Journal du temps de l’épidémie (12)

Samedi 28 et dimanche 23 mars, 2ème week-end de confinement

Samedi, très beau temps, qui nous permet de déjeuner dehors, et de faire du sport, musculation pour M., golf et corde à sauter pour moi. J’y vais prudemment car, la première fois que je me suis servi de cette corde à sauter, il y a un peu plus de deux ans, je me suis fait un claquage musculaire qui m’a fait boiter pendant trois bonnes semaines. Depuis, je n’y avais plus touché.

En revanche, dimanche, il fait froid et humide, et une petite pluie fine tombe dans l’après-midi. Triste temps d’automne. Pas de jardin ce dimanche.

Pour la première fois depuis longtemps, il y a du courrier dans la boîte aux lettres : mon numéro mensuel de Diapason, et celui de Philosophie magazine. Je ne les espérais pas vraiment, imaginant les difficultés à fabriquer un mensuel par temps de confinement.

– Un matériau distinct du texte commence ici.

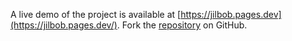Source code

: A live demo of the project is available at [https://jilbob.pages.dev](https://jilbob.pages.dev/).
Fork the [repository](https://github.com/faridfardhane) on GitHub.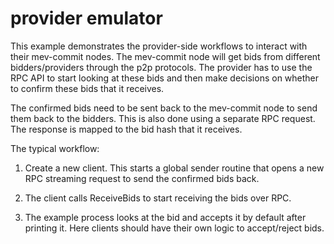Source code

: # provider emulator

This example demonstrates the provider-side workflows to interact with their mev-commit
nodes. The mev-commit node will get bids from different bidders/providers through the
p2p protocols. The provider has to use the RPC API to start looking at these bids and then
make decisions on whether to confirm these bids that it receives.

The confirmed bids need to be sent back to the mev-commit node to send them back to the
bidders. This is also done using a separate RPC request. The response is mapped to
the bid hash that it receives.

The typical workflow:

1. Create a new client. This starts a global sender routine that opens a new RPC streaming
   request to send the confirmed bids back.

2. The client calls ReceiveBids to start receiving the bids over RPC.

3. The example process looks at the bid and accepts it by default after printing it. Here
   clients should have their own logic to accept/reject bids.
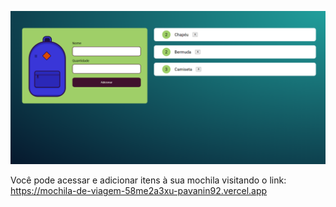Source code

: ![Tela do Projeto](tela_do_projeto.png)

Você pode acessar e adicionar itens à sua mochila visitando o link: https://mochila-de-viagem-58me2a3xu-pavanin92.vercel.app
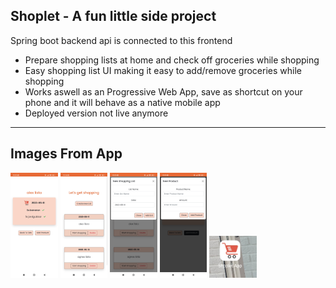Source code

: <h2>Shoplet - A fun little side project</h2>
<p>Spring boot backend api is connected to this frontend</p>
<ul>
    <li>Prepare shopping lists at home and check off groceries while shopping</li>
    <li>Easy shopping list UI making it easy to add/remove groceries while shopping</li>
    <li>Works aswell as an Progressive Web App, save as shortcut on your phone and it will behave as a native mobile app</li>
    <li>Deployed version not live anymore</li>
</ul>

<hr>

<h2>Images From App</h2>
<div>
    <img src="readmeImg/img1.jpg" width="15%" height="15%" />
    <img src="readmeImg/img2.jpg" width="15%" height="15%" />
    <img src="readmeImg/img3.jpg" width="15%" height="15%" />
    <img src="readmeImg/img5.jpg" width="15%" height="15%" />
    <img src="readmeImg/img6.jpg" width="15%" height="15%" />
</div>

De drôles de bruits s’échappent de la cheminée du salon, qui ne fonctionne pas. Il semble bien que ce soit un animal prisonnier qui essaye d’en sortir. Et puis nous finissons par entendre des croassements assez sinistres. Comme il y a toujours des pies dans le jardin, nous en concluons que l’une d’entre elles est prisonnière de la cheminée. Question angoissante : comment, et surtout quand va-t-elle trouver la sortie ?

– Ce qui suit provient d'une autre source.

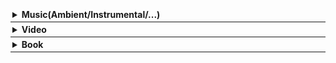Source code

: 

<div style="border-bottom: 0.5px solid; padding: 3px;"><details><summary><b>Music(Ambient/Instrumental/...)</b>
</summary><span style="font-size: 90%">
<span id="music" style="display:block"></span>
<script src="_js/music.js"></script>
</span></details></div>

<div style="border-bottom: 0.5px solid; padding: 3px;"><details><summary><b>Video</b>
</summary><span style="font-size: 90%">
<span id="music" style="display:block"></span>
</span></details></div>

<div style="border-bottom: 0.5px solid; padding: 3px;"><details><summary><b>Book</b>
</summary><span style="font-size: 90%">
<span id="music" style="display:block"></span>
</span></details></div>

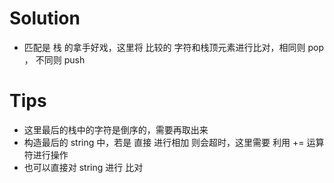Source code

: # Solution
* 匹配是 栈 的拿手好戏，这里将 比较的 字符和栈顶元素进行比对，相同则 pop ， 不同则 push
# Tips
* 这里最后的栈中的字符是倒序的，需要再取出来
* 构造最后的 string 中，若是 直接 进行相加 则会超时，这里需要 利用 += 运算符进行操作
* 也可以直接对 string 进行 比对

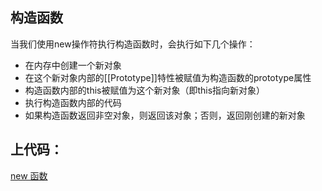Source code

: ## 构造函数
当我们使用new操作符执行构造函数时，会执行如下几个操作：
- 在内存中创建一个新对象
- 在这个新对象内部的[[Prototype]]特性被赋值为构造函数的prototype属性
- 构造函数内部的this被赋值为这个新对象（即this指向新对象）
- 执行构造函数内部的代码
- 如果构造函数返回非空对象，则返回该对象；否则，返回刚创建的新对象

## 上代码：

[new 函数](./new.js)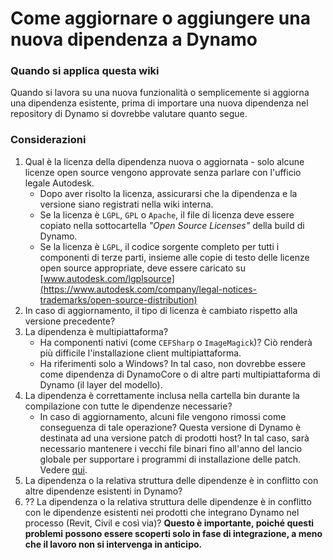 # Come aggiornare o aggiungere una nuova dipendenza a Dynamo

### Quando si applica questa wiki
Quando si lavora su una nuova funzionalità o semplicemente si aggiorna una dipendenza esistente, prima di importare una nuova dipendenza nel repository di Dynamo si dovrebbe valutare quanto segue.

### Considerazioni
1. Qual è la licenza della dipendenza nuova o aggiornata - solo alcune licenze open source vengono approvate senza parlare con l'ufficio legale Autodesk.
    * Dopo aver risolto la licenza, assicurarsi che la dipendenza e la versione siano registrati nella wiki interna.
    * Se la licenza è `LGPL`, `GPL` o `Apache`, il file di licenza deve essere copiato nella sottocartella _"Open Source Licenses"_ della build di Dynamo.
    * Se la licenza è `LGPL`, il codice sorgente completo per tutti i componenti di terze parti, insieme alle copie di testo delle licenze open source appropriate, deve essere caricato su [www.autodesk.com/lgplsource](https://www.autodesk.com/company/legal-notices-trademarks/open-source-distribution)
2. In caso di aggiornamento, il tipo di licenza è cambiato rispetto alla versione precedente?
3. La dipendenza è multipiattaforma? 
    * Ha componenti nativi (come `CEFSharp` o `ImageMagick`)? Ciò renderà più difficile l'installazione client multipiattaforma.
    * Ha riferimenti solo a Windows? In tal caso, non dovrebbe essere come dipendenza di DynamoCore o di altre parti multipiattaforma di Dynamo (il layer del modello).
4. La dipendenza è correttamente inclusa nella cartella bin durante la compilazione con tutte le dipendenze necessarie?
    * In caso di aggiornamento, alcuni file vengono rimossi come conseguenza di tale operazione? Questa versione di Dynamo è destinata ad una versione patch di prodotti host? In tal caso, sarà necessario mantenere i vecchi file binari fino all'anno del lancio globale per supportare i programmi di installazione delle patch. Vedere [qui](https://github.com/DynamoDS/Dynamo/tree/master/extern/legacy_remove_me).
5. La dipendenza o la relativa struttura delle dipendenze è in conflitto con altre dipendenze esistenti in Dynamo?
6. ?? La dipendenza o la relativa struttura delle dipendenze è in conflitto con le dipendenze esistenti nei prodotti che integrano Dynamo nel processo (Revit, Civil e così via)? **Questo è importante, poiché questi problemi possono essere scoperti solo in fase di integrazione, a meno che il lavoro non si intervenga in anticipo.**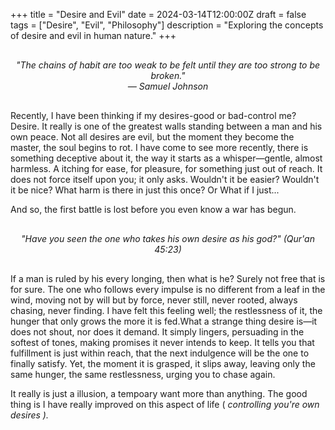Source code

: +++
title = "Desire and Evil"
date = 2024-03-14T12:00:00Z
draft = false
tags = ["Desire", "Evil", "Philosophy"]
description = "Exploring the concepts of desire and evil in human nature."
+++

<div style="text-align: center; font-style: italic; margin: 30px 0;">
"The chains of habit are too weak to be felt until they are too strong to be broken."<br>
— Samuel Johnson
</div>

Recently, I have been thinking if my desires-good or bad-control me? Desire. It really is one of the greatest walls standing between a man and his own peace. Not all desires are evil, but the moment they become the master, the soul begins to rot. I have come to see more recently, there is something deceptive about it, the way it starts as a whisper—gentle, almost harmless. A itching for ease, for pleasure, for something just out of reach. It does not force itself upon you; it only asks. Wouldn't it be easier? Wouldn't it be nice? What harm is there in just this once? Or What if I just...

And so, the first battle is lost before you even know a war has begun.

<div style="text-align: center; font-style: italic; margin: 30px 0;">
"Have you seen the one who takes his own desire as his god?" (Qur'an 45:23)
</div>

If a man is ruled by his every longing, then what is he? Surely not free that is for sure. The one who follows every impulse is no different from a leaf in the wind, moving not by will but by force, never still, never rooted, always chasing, never finding. I have felt this feeling well; the restlessness of it, the hunger that only grows the more it is fed.What a strange thing desire is—it does not shout, nor does it demand. It simply lingers, persuading in the softest of tones, making promises it never intends to keep. It tells you that fulfillment is just within reach, that the next indulgence will be the one to finally satisfy. Yet, the moment it is grasped, it slips away, leaving only the same hunger, the same restlessness, urging you to chase again.

It really is just a illusion, a tempoary want more than anything. The good thing is I have really improved on this aspect of life (<i> controlling you're own desires <i>). 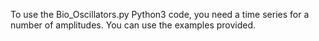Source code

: To use the Bio_Oscillators.py Python3 code, you need a time series for a number of amplitudes. You can use the examples provided.
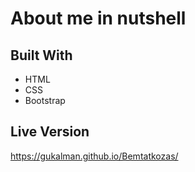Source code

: # About me in nutshell
## Built With
- HTML
- CSS
- Bootstrap
## Live Version

https://gukalman.github.io/Bemtatkozas/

Nous réécoutons le magnifique album d’hommage à Barbara concocté en 1997 par le pianiste Alexandre Tharaud, à l’occasion des vingt ans de la disparition de l’artiste. Ce disque a été très critiqué, mais je trouve qu’il est fait avec un goût et un chic parfaits, et qu’il reflète à merveille la personnalité et le talent de Barbara. Et puis j’y ai découvert quelques chansons que je ne connaissais pas, comme Cet Enfant-là.

J’écoute également le piano de Fauré sous les doigts de Jean-Philippe Collard. C’est le fruit d’un hasard heureux, l’achat, pour une bouchée de pain, de l’intégrale Fauré (hormis les mélodies) trouvée dans une grande surface. Je ne comprends toujours pas comment ce coffret précieux a pu se trouver dans un tel endroit, dédié à la culture de masse. Fauré en rock star ? Pas pensable…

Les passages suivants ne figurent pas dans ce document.